Its first projects include a collaboration with the chip maker Intel, which has created a Tomorrow Project to generate “science-based” conversations about the future. The center will collaborate with (cyberpunk author Neal) Stephenson’s online science fiction journal, Hieroglyph, also based at Arizona State, whose mission is to help foster a “moon shot” culture to promote ambitious ideas for scientific and technological projects.
The novelist has been working with an Arizona State structural engineer, Keith Hjelmstad, on an idea that sounds like science fiction: a 12-mile tower to launch vehicles into space. Another author, Cory Doctorow, is working with Kip Hodges, the university’s director of earth and space exploration, on a story idea about sending 3-D printers to the moon to begin manufacturing things from moon dust.
As others have before, Neal Stephenson bemoaned the dystopian visions of the future generated by today’s science fiction writers. Ambitious science and technology endeavors are a thing of the past, he said at a technology conference, and American society has lost the vision to make great leaps into the future.
ASU President Dr. Michael Crow thought that the fault, to some extent, lay with the creators and fans of science fiction for failing to think ambitiously and optimistically about the future.
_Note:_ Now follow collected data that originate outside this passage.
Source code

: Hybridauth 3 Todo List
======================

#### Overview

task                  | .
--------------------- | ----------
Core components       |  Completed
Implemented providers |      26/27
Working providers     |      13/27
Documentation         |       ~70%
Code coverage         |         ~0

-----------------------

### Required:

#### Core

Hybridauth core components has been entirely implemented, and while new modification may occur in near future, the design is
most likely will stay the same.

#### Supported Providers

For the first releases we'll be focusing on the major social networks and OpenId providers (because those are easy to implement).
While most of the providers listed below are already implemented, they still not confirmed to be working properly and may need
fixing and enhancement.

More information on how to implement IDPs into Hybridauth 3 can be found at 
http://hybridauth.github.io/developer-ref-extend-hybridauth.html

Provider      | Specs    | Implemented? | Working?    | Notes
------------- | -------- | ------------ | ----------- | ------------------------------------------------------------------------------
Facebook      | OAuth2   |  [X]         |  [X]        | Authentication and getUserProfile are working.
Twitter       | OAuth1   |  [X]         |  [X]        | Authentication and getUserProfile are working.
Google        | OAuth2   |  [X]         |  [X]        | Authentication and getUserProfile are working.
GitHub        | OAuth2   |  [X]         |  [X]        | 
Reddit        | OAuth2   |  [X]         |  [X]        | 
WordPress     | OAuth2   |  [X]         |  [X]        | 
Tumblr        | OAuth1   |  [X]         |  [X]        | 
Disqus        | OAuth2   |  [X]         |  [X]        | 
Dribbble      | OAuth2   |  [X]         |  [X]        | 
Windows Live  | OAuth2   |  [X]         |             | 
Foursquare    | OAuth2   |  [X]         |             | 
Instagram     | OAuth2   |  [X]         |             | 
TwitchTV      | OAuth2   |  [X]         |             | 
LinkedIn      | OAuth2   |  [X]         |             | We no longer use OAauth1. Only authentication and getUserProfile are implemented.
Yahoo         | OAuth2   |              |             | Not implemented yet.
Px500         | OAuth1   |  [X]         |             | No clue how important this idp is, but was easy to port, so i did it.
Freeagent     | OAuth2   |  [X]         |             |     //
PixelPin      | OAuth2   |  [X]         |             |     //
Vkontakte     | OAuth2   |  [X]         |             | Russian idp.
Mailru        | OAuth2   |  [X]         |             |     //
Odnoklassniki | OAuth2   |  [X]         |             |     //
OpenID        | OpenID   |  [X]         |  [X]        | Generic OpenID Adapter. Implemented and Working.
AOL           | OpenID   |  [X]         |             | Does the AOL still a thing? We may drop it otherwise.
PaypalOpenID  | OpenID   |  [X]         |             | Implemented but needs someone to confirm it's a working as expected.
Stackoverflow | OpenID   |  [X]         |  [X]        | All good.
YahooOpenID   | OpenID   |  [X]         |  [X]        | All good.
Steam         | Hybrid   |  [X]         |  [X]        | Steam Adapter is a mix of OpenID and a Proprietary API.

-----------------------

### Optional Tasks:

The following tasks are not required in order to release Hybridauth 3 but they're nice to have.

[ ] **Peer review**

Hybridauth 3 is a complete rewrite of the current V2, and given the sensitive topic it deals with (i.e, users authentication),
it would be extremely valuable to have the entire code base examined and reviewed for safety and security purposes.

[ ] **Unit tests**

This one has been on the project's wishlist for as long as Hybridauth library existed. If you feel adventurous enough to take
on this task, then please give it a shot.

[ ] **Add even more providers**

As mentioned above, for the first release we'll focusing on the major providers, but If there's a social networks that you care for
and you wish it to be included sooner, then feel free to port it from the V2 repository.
Is it up to SF writers to inspire scientists, or is it the other way around? Has science failed to give us something to hope for? Or is it, as some have contended, that writers are unable to keep up with the lightning fast pace of technological change and it’s just too difficult to create a realistic and positive vision of the future?
J.L. Hilton is the author of the Stellarnet Series published by Carina Press, including Stellarnet Rebel (January 2012) and Stellarnet Prince (November 2012). Her artwork is featured in the books Steampunk Style Jewelry and 1000 Steampunk Creations. Visit her at JLHilton.com or follow her on Facebook, Twitter, Goodreads and deviantART.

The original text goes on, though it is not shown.